If the matter is or was an urgent one, government should have followed the right procedure, which was taking it to Parliament where the issue would have been tabled and the due process followed. Admitted convening Parliament is an expensive undertaking, but breaking the laws is worse. I know that that homosexuality is an emotive issue and many people have expressed their outrage over it either in support of government’s decision or against it. I do not want to be caught in the trap of being seen as either breaking the law or offending some sensibilities. The fact is that same-sex sexual activities are illegal in Malawi and the right thing government should do is to take it to the right authority, which is Parliament, to deal with it once and for all.

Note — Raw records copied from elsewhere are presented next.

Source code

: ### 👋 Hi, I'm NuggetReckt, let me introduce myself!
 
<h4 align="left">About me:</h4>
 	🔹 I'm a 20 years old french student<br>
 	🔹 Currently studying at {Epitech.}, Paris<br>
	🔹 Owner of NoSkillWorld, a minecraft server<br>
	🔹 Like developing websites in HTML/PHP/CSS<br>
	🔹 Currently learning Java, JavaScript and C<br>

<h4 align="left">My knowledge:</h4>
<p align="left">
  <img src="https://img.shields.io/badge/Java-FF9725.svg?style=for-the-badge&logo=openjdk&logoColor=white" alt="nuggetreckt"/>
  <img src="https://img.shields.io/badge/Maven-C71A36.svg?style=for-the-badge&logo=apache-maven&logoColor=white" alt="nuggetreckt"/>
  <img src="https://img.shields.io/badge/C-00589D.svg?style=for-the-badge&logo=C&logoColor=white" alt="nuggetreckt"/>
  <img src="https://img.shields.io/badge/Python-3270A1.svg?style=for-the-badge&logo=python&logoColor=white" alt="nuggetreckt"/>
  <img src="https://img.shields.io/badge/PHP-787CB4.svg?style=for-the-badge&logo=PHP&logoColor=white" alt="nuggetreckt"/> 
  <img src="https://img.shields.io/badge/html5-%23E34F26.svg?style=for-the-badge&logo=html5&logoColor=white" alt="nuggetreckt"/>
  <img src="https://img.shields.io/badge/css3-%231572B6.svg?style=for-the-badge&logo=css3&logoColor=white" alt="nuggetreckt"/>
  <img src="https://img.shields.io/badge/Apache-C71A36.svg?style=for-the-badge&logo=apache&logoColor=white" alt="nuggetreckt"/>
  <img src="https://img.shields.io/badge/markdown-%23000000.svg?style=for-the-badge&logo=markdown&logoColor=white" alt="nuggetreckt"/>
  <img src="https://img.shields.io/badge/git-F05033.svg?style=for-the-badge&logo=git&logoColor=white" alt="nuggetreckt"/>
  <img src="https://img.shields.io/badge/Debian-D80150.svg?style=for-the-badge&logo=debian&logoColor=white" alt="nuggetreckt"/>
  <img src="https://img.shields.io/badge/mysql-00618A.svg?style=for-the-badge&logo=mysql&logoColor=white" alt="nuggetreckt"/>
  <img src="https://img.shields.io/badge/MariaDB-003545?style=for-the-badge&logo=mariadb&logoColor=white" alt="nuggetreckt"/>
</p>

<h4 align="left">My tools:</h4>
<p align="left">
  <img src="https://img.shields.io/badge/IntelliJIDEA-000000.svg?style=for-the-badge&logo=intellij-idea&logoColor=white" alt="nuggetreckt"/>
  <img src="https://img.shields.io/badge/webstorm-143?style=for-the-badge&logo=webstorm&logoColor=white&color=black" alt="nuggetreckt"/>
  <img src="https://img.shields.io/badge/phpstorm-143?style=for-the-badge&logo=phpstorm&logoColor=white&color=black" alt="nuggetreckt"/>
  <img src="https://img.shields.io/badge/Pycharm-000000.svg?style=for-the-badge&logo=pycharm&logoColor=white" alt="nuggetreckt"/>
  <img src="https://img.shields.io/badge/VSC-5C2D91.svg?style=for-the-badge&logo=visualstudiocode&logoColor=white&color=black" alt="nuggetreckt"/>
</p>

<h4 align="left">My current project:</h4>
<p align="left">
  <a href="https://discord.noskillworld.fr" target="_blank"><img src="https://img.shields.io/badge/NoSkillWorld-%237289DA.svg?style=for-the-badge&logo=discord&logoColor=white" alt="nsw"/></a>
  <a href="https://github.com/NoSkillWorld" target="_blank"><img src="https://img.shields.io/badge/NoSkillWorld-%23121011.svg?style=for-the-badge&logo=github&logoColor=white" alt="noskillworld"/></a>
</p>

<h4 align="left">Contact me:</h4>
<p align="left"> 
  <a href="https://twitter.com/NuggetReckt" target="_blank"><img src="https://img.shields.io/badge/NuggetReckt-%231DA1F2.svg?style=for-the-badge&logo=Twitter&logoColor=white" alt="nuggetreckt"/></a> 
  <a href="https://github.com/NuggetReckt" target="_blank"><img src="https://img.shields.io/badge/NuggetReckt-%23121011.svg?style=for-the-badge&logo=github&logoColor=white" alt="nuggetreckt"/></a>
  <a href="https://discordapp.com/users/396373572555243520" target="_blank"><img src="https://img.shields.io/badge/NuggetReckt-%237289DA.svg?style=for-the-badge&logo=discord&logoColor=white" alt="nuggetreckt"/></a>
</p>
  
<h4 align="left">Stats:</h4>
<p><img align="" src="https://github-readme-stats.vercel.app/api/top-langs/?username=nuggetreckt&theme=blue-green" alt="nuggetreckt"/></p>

But as usual, the problem is that government first wants to understand the popular view on a matter to gauge whether it is politically correct or not. The authorities know that if put to a vote, the majority of Malawians will say no to homosexuality. And if the crucial decision is made close to an election, the ruling party will lose votes. Otherwise the issue of gays would long have been water under the bridge had politicians not been playing hide-and-seek on it.
The last time I checked, government said it had put the debate on homosexuals to the people to decide and then depending on what their verdict would be, government would take it to Parliament for a final decision. But there was no mechanism for measuring the said popular view. There cannot be two ways about dealing with the issue about gays. Government should simply take a bold stand and take it to the right authorities—Parliament.